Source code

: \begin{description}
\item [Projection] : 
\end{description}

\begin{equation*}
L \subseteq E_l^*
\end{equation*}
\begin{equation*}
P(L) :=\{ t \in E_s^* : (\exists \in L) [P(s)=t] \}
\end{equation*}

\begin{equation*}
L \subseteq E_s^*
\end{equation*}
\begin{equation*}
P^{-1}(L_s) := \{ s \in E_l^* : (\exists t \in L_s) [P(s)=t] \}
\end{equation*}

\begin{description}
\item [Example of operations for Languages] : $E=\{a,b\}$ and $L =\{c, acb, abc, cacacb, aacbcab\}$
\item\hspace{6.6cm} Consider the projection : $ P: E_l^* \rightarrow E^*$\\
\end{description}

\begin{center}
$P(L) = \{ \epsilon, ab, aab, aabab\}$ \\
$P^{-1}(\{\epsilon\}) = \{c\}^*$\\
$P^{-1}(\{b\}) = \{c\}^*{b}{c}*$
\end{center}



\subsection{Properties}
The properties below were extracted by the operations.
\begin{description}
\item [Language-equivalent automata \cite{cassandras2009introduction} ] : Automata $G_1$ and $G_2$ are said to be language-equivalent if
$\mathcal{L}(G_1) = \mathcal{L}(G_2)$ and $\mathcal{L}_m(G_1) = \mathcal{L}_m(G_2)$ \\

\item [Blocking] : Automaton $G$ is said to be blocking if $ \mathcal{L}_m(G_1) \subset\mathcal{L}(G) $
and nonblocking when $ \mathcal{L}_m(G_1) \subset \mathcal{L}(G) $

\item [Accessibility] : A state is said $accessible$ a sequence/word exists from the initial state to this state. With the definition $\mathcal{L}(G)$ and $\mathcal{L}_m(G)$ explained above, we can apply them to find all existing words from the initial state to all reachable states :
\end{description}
-*-
> [Exercise] Every line of the data above should be copied exactly.

> [Response to this task]
Source code

: \begin{description}
\item [Projection] : 
\end{description}

\begin{equation*}
L \subseteq E_l^*
\end{equation*}
\begin{equation*}
P(L) :=\{ t \in E_s^* : (\exists \in L) [P(s)=t] \}
\end{equation*}

\begin{equation*}
L \subseteq E_s^*
\end{equation*}
\begin{equation*}
P^{-1}(L_s) := \{ s \in E_l^* : (\exists t \in L_s) [P(s)=t] \}
\end{equation*}

\begin{description}
\item [Example of operations for Languages] : $E=\{a,b\}$ and $L =\{c, acb, abc, cacacb, aacbcab\}$
\item\hspace{6.6cm} Consider the projection : $ P: E_l^* \rightarrow E^*$\\
\end{description}

\begin{center}
$P(L) = \{ \epsilon, ab, aab, aabab\}$ \\
$P^{-1}(\{\epsilon\}) = \{c\}^*$\\
$P^{-1}(\{b\}) = \{c\}^*{b}{c}*$
\end{center}



\subsection{Properties}
The properties below were extracted by the operations.
\begin{description}
\item [Language-equivalent automata \cite{cassandras2009introduction} ] : Automata $G_1$ and $G_2$ are said to be language-equivalent if
$\mathcal{L}(G_1) = \mathcal{L}(G_2)$ and $\mathcal{L}_m(G_1) = \mathcal{L}_m(G_2)$ \\

\item [Blocking] : Automaton $G$ is said to be blocking if $ \mathcal{L}_m(G_1) \subset\mathcal{L}(G) $
and nonblocking when $ \mathcal{L}_m(G_1) \subset \mathcal{L}(G) $

\item [Accessibility] : A state is said $accessible$ a sequence/word exists from the initial state to this state. With the definition $\mathcal{L}(G)$ and $\mathcal{L}_m(G)$ explained above, we can apply them to find all existing words from the initial state to all reachable states :
\end{description}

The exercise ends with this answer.